I'm trying to extract a URL from the href attribute of a specific tag on a webpage using Python and Selenium. The tag has a href attribute that starts with "javascript:SetAzurePlayerFileName", and I want to extract the URL that follows this string.

Here's an example of the tag (from this page):

<a href="javascript:SetAzurePlayerFileName('https://video.knesset.gov.il/KnsVod/_definst_/mp4:CMT/CmtSession_2081117.mp4/manifest.mpd',...">Link text</a>

I want to extract the URL "https://video.knesset.gov.il/KnsVod/_definst_/mp4:CMT/CmtSession_2081117.mp4/manifest.mpd".

I've tried using BeautifulSoup with the requests library, but it seems the content of the webpage is loaded dynamically with JavaScript, so requests can't fetch the tag.

I then tried using Selenium with ChromeDriver, but I encountered issues with the WebDriver and the browser driver. I also tried setting the User-Agent header and waiting for the tag to be present with WebDriverWait, but I still couldn't find the element.

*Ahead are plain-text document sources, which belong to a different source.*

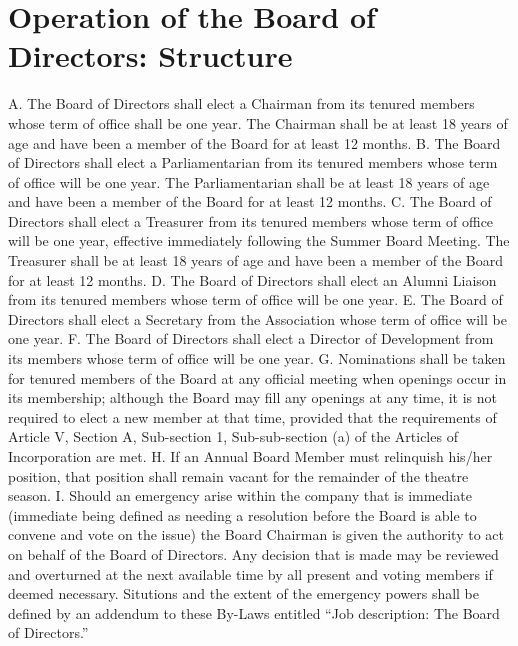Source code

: \documentclass{wst}
\begin{document}
\section{Operation of the Board of Directors: Structure}
A.	The Board of Directors shall elect a Chairman from its tenured members whose term of office shall be one year. The Chairman shall be at least 18 years of age and have been a member of the Board for at least 12 months.
B.	The Board of Directors shall elect a Parliamentarian from its tenured members whose term of office will be one year.  The Parliamentarian shall be at least 18 years of age and have been a member of the Board for at least 12 months.
C.	The Board of Directors shall elect a Treasurer from its tenured members whose term of office will be one year, effective immediately following the Summer Board Meeting.  The Treasurer shall be at least 18 years of age and have been a member of the Board for at least 12 months.
D.	The Board of Directors shall elect an Alumni Liaison from its tenured members whose term of office will be one year.
E.	The Board of Directors shall elect a Secretary from the Association whose term of office will be one year.
F.	The Board of Directors shall elect a Director of Development from its members whose term of office will be one year.
G.	Nominations shall be taken for tenured members of the Board at any official meeting when openings occur in its membership; although the Board may fill any openings at any time, it is not required to elect a new member at that time, provided that the requirements of Article V, Section A, Sub-section 1, Sub-sub-section (a) of the Articles of Incorporation are met.
H.	If an Annual Board Member must relinquish his/her position, that position shall remain vacant for the remainder of the theatre season.
I.	Should an emergency arise within the company that is immediate (immediate being defined as needing a resolution before the Board is able to convene and vote on the issue) the Board Chairman is given the authority to act on behalf of the Board of Directors.  Any decision that is made may be reviewed and overturned at the next available time by all present and voting members if deemed necessary.  Situtions and the extent of the emergency powers shall be defined by an addendum to these By-Laws entitled “Job description: The Board of Directors.”
\end{document}

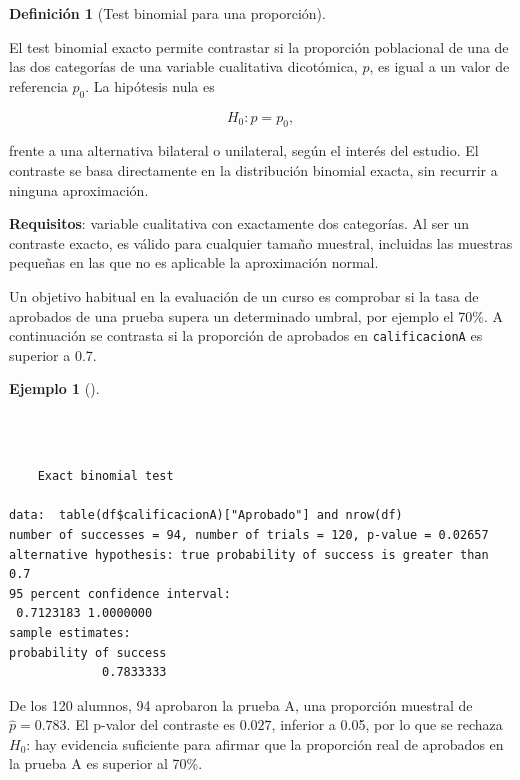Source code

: \documentclass[
  spanish,
  a4paper,
]{scrreport}
\newenvironment{Shaded}{\begin{snugshade}}{\end{snugshade}}
\newcommand{\AttributeTok}[1]{\textcolor[rgb]{0.40,0.45,0.13}{#1}}
\newcommand{\FloatTok}[1]{\textcolor[rgb]{0.68,0.00,0.00}{#1}}
\newcommand{\FunctionTok}[1]{\textcolor[rgb]{0.28,0.35,0.67}{#1}}
\newcommand{\NormalTok}[1]{\textcolor[rgb]{0.00,0.23,0.31}{#1}}
\newcommand{\SpecialCharTok}[1]{\textcolor[rgb]{0.37,0.37,0.37}{#1}}
\newcommand{\StringTok}[1]{\textcolor[rgb]{0.13,0.47,0.30}{#1}}
\theoremstyle{definition}
\newtheorem{example}{Ejemplo}[chapter]
\theoremstyle{definition}
\newtheorem{definition}{Definición}[chapter]
\theoremstyle{remark}
\begin{document}
\begin{definition}[Test binomial para una
proporción]\protect\hypertarget{def-unapoblacion-test-binomial-proporcion}{}\label{def-unapoblacion-test-binomial-proporcion}

El test binomial exacto permite contrastar si la proporción poblacional
de una de las dos categorías de una variable cualitativa dicotómica,
\(p\), es igual a un valor de referencia \(p_0\). La hipótesis nula es

\[H_0: p = p_0,\]

frente a una alternativa bilateral o unilateral, según el interés del
estudio. El contraste se basa directamente en la distribución binomial
exacta, sin recurrir a ninguna aproximación.

\end{definition}

\textbf{Requisitos}: variable cualitativa con exactamente dos
categorías. Al ser un contraste exacto, es válido para cualquier tamaño
muestral, incluidas las muestras pequeñas en las que no es aplicable la
aproximación normal.

Un objetivo habitual en la evaluación de un curso es comprobar si la
tasa de aprobados de una prueba supera un determinado umbral, por
ejemplo el 70\%. A continuación se contrasta si la proporción de
aprobados en \texttt{calificacionA} es superior a 0.7.

\begin{example}[]\protect\hypertarget{exm-unapoblacion-test-binomial-proporcion}{}\label{exm-unapoblacion-test-binomial-proporcion}

~

\begin{Shaded}
\end{Shaded}

\begin{verbatim}

    Exact binomial test

data:  table(df$calificacionA)["Aprobado"] and nrow(df)
number of successes = 94, number of trials = 120, p-value = 0.02657
alternative hypothesis: true probability of success is greater than 0.7
95 percent confidence interval:
 0.7123183 1.0000000
sample estimates:
probability of success 
             0.7833333 
\end{verbatim}

De los 120 alumnos, 94 aprobaron la prueba A, una proporción muestral de
\(\hat{p}=0.783\). El p-valor del contraste es \(0.027\), inferior a
0.05, por lo que se rechaza \(H_0\): hay evidencia suficiente para
afirmar que la proporción real de aprobados en la prueba A es superior
al 70\%.

\end{example}
\end{document}
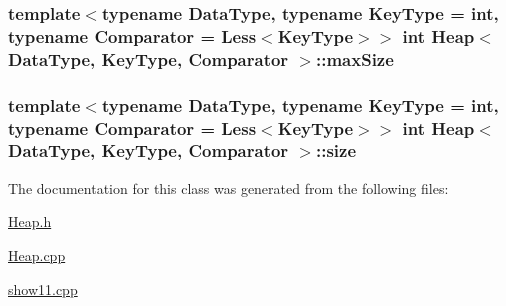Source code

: \hypertarget{class_heap_a7f8e5c3cc64b8799b4e75b5a0f675e69}{
\subsubsection[{max\-Size}]{\setlength{\rightskip}{0pt plus 5cm}template$<$typename \-Data\-Type, typename \-Key\-Type = int, typename \-Comparator = \-Less$<$\-Key\-Type$>$$>$ int {\bf \-Heap}$<$ \-Data\-Type, \-Key\-Type, \-Comparator $>$\-::{\bf max\-Size}}}\label{class_heap_a7f8e5c3cc64b8799b4e75b5a0f675e69}
\hypertarget{class_heap_a0964c2d309605bee2f6f1a9cee9ab89a}{
\subsubsection[{size}]{\setlength{\rightskip}{0pt plus 5cm}template$<$typename \-Data\-Type, typename \-Key\-Type = int, typename \-Comparator = \-Less$<$\-Key\-Type$>$$>$ int {\bf \-Heap}$<$ \-Data\-Type, \-Key\-Type, \-Comparator $>$\-::{\bf size}}}\label{class_heap_a0964c2d309605bee2f6f1a9cee9ab89a}


\-The documentation for this class was generated from the following files\-:\begin{DoxyCompactItemize}
\item 
\hyperlink{_heap_8h}{\-Heap.\-h}\item 
\hyperlink{_heap_8cpp}{\-Heap.\-cpp}\item 
\hyperlink{show11_8cpp}{show11.\-cpp}\end{DoxyCompactItemize}
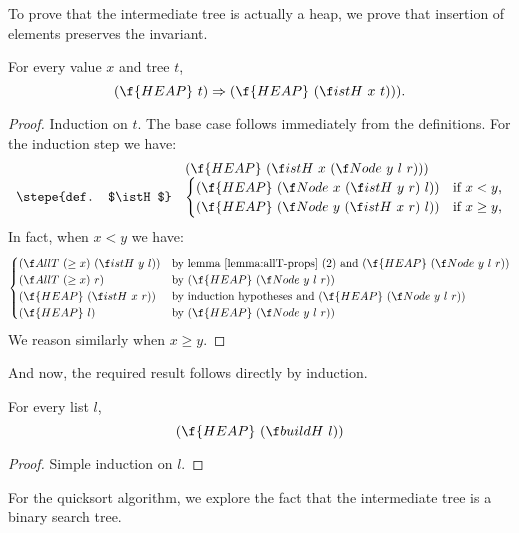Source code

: \documentclass[a4paper,11pt]{llncs}
\begin{document}
To prove that the intermediate tree is actually a heap,
we prove that insertion of elements preserves the invariant.

\begin{proposition}
For every value $x$ and tree $t$,
\[ (\f{HEAP}\ t) \Rightarrow (\f{HEAP}\ (\istH\ x\ t))). \]
\end{proposition}
\begin{proof}
  Induction on $t$. The base case follows immediately from the
  definitions. For the induction step we have:
\[
  \begin{array}{rl}
    & (\f{HEAP}\ (\istH\ x\ (\Node\ y\ l\ r))) \\
    \stepe{def. $\istH$}
    & 
    \begin{cases}
      (\f{HEAP}\ (\Node\ x\ (\istH\ y\ r)\ l))
      & \text{if $x<y$,}\\
      (\f{HEAP}\ (\Node\ y\ (\istH\ x\ r)\ l))
      & \text{if $x\geq y$,}\\
    \end{cases}
  \end{array}
\]
\noindent In fact, when $x<y$ we have:
\[
\begin{cases}
  (\AllT\ (\geq x)\ (\istH\ y\ l))
  &\text{by lemma \ref{lemma:allT-props} (2) and $(\f{HEAP}\ (\Node\ y\
    l\ r))$} \\
  (\AllT\ (\geq x)\ r)
  &\text{by $(\f{HEAP}\ (\Node\ y\ l\ r))$} \\
  (\f{HEAP}\ (\istH\ x\ r))
  &\text{by induction hypotheses and $(\f{HEAP}\ (\Node\ y\ l\ r))$} \\
  (\f{HEAP}\ l)
  &\text{by $(\f{HEAP}\ (\Node\ y\ l\ r))$}
\end{cases}
\]
\noindent We reason similarly when $x\geq y$.
\end{proof}

And now, the required result follows directly by induction.

\begin{corollary}
\label{prop:buildh}
For every list $l$,
\[ (\f{HEAP}\ (\buildH\ l)) \]
\end{corollary}
\begin{proof}
  Simple induction on $l$.
\end{proof}

For the quicksort algorithm, we explore the fact that the intermediate
tree is a binary search tree.
\end{document}
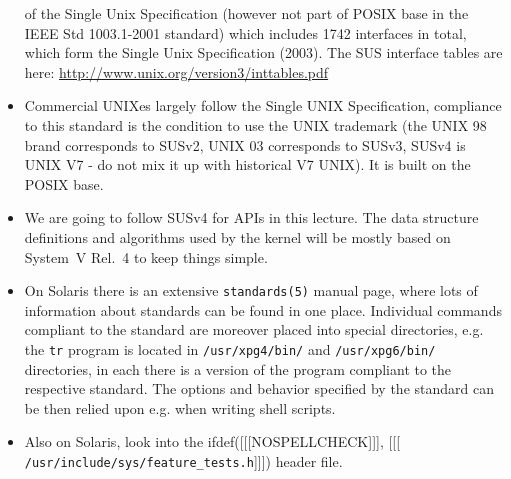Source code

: \documentclass[article]{seminar}
\newcommand{\sltitle}[1]{{\centering\textbf{\Large #1}
    \vskip 2em plus 0pt minus 2em\par}} %
\begin{document}
\begin{itemize}
of the Single Unix Specification (however not part of POSIX base in the IEEE Std
1003.1-2001 standard) which includes 1742 interfaces in total, which form the Single Unix
Specification (2003). The SUS interface tables are here:
\url{http://www.unix.org/version3/inttables.pdf}
\item Commercial UNIXes largely follow the Single UNIX Specification, compliance
to this standard is the condition to use the UNIX trademark
(the UNIX 98 brand corresponds to SUSv2, UNIX 03 corresponds to SUSv3, SUSv4 is
UNIX V7 - do not mix it up with historical V7 UNIX). It is built on the POSIX
base.
\item We are going to follow SUSv4 for APIs in this lecture. The data structure
definitions and algorithms used by the kernel will be mostly based on
System~V Rel.~4 to keep things simple.
\item On Solaris there is an extensive \texttt{standards(5)} manual page, where
lots of information about standards can be found in one place.
Individual commands compliant to the standard are moreover placed
into special directories, e.g. the \texttt{tr} program is located in
\texttt{/usr/xpg4/bin/} and \texttt{/usr/xpg6/bin/} directories, in each there
is a version of the program compliant to the respective standard.
The options and behavior specified by the standard can be then relied upon e.g.
when writing shell scripts.
\item Also on Solaris, look into the
ifdef([[[NOSPELLCHECK]]], [[[
\texttt{/usr/inc{}lude/sys/fea\-ture\-\_tests.h}]]]) header file.
\end{itemize}


\end{document}
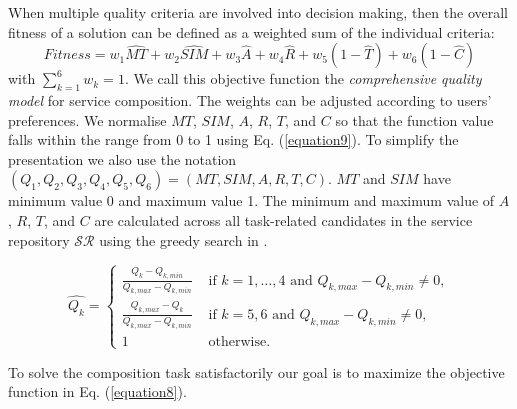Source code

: \documentclass{llncs}
\begin{document}
\vspace{-0.1cm}
\noindent When multiple quality criteria are involved into decision making, then the overall fitness of a solution can be defined as a weighted sum of the individual criteria: 
\vspace{-0.2cm}
\begin{equation}
\label{equation8}
Fitness = w_1 \hat{MT} + w_2 \hat{SIM} + w_3 \hat{A} + w_4 \hat{R} + w_5(1 - \hat{T}) + w_6(1 - \hat{C})
\end{equation}
\noindent with $\sum_{k=1}^{6} w_k= 1$. We call this objective function the \emph{comprehensive quality model} for service composition.
The weights can be adjusted according to users' preferences. We normalise $MT$, $SIM$, $A$, $R$, $T$, and $C$ so that the function value falls within the range from 0 to 1 using Eq. (\ref{equation9}). To simplify the presentation we also use the notation $(Q_1,Q_2,Q_3,Q_4,Q_5,Q_6) = (MT,SIM,A,R,T,C)$. $MT$ and $SIM$ have minimum value 0 and maximum value 1. The minimum and maximum value of $A$, $R$, $T$, and $C$ are calculated across all task-related candidates in the service repository $\mathcal{SR}$ using the greedy search in \cite{ma2015hybrid,da2016genetic}.

\begin{equation}
\label{equation9}
\hat{Q_k} = 
\begin{cases}
	\frac{Q_k - Q_{k, min}}{Q_{k, max} - Q_{k, min}} & \text{ if $k=1,\ldots,4$ and }Q_{k, max} - Q_{k, min} \neq 0,\\
	\frac{Q_{k,max} - Q_k}{Q_{k, max} - Q_{k, min}} & \text{ if $k=5,6$ and }Q_{k, max} - Q_{k, min} \neq 0,\\
	1 & \text{ otherwise}.
\end{cases}
\end{equation}

\noindent To solve the composition task satisfactorily our goal is to maximize the objective function in Eq. (\ref{equation8}).
\end{document}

I switched to Firefox and GeckoDriver, but I'm still unable to find the element, and I'm getting a "NoSuchElementError".

Here's the latest version of my script:

from selenium import webdriver
from selenium.webdriver.firefox.service import Service
from webdriver_manager.firefox import GeckoDriverManager
from selenium.webdriver.common.by import By
from selenium.webdriver.support.ui import WebDriverWait
from selenium.webdriver.support import expected_conditions as EC
import re

def get_url_from_webpage(url):
    options = webdriver.FirefoxOptions()
    options.add_argument('user-agent=Mozilla/5.0 (Windows NT 10.0; Win64; x64; rv:89.0) Gecko/20100101 Firefox/89.0')
    driver = webdriver.Firefox(service=Service(GeckoDriverManager().install()), options=options)
    driver.get(url)

    try:
        a_tag = WebDriverWait(driver, 10).until(EC.presence_of_element_located((By.XPATH, '//a[starts-with(@href, "javascript:SetAzurePlayerFileName")]')))
        href = a_tag.get_attribute('href')
        match = re.search(r"javascript:SetAzurePlayerFileName\('(.*)',", href)
        if match:
            return match.group(1)
    except Exception as e:
        print(e)
    finally:
        driver.quit()

    return None

Does anyone have any ideas on how I can successfully extract the URL from the href attribute of this tag?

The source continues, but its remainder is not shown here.